==== DATA FOR PROCESSING

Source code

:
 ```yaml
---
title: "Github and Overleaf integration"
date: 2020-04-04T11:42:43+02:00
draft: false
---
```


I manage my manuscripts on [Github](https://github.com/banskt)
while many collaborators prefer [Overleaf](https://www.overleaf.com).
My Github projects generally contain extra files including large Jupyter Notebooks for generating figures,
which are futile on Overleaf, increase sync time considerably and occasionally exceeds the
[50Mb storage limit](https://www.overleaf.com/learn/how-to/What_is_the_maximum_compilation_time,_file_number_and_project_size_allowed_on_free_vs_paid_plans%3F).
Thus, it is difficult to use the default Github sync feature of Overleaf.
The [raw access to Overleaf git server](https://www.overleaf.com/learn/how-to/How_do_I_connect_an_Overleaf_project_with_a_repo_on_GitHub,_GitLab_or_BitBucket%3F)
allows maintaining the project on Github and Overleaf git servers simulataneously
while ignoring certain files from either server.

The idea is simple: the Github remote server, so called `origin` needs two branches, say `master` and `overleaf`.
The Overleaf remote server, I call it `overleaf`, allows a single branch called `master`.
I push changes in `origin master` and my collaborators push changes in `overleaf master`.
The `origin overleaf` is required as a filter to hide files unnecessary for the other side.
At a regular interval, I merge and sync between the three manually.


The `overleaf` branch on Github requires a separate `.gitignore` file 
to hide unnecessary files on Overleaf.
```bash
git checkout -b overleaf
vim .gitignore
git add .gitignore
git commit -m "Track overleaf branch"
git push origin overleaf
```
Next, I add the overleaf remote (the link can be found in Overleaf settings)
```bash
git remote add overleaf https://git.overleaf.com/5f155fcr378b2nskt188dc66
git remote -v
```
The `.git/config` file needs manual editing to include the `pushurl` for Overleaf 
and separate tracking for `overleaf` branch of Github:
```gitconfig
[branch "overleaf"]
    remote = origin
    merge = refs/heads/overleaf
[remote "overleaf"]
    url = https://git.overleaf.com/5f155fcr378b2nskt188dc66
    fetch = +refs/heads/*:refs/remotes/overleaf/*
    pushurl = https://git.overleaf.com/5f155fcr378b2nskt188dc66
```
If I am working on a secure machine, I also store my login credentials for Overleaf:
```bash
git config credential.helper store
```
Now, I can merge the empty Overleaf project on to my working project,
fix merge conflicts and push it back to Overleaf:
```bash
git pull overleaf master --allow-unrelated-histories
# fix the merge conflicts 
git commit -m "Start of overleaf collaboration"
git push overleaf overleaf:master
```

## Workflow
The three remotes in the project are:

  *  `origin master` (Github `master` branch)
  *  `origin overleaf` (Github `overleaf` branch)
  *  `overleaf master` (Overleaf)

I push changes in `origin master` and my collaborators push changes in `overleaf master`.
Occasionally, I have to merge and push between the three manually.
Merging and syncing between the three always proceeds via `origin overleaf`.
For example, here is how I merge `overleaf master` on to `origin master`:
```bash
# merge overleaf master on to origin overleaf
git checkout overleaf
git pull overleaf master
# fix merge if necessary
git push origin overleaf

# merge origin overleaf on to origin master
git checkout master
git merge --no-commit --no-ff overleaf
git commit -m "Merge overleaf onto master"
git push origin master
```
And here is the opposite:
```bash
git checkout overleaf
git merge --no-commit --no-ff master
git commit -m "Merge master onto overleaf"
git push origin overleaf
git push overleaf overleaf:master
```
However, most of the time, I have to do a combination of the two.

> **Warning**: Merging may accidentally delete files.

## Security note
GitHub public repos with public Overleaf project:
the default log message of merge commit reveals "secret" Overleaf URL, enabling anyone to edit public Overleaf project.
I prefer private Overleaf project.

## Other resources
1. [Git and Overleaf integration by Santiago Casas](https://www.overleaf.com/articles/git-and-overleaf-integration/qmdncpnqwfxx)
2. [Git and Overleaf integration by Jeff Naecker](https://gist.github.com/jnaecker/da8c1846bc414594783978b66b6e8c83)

========

- WHAT IS BEING ASKED -
Return each line of the entries that holds the string "Merging".

- ANSWER FOR THIS EXERCISE -
Merging and syncing between the three always proceeds via `origin overleaf`.
> **Warning**: Merging may accidentally delete files.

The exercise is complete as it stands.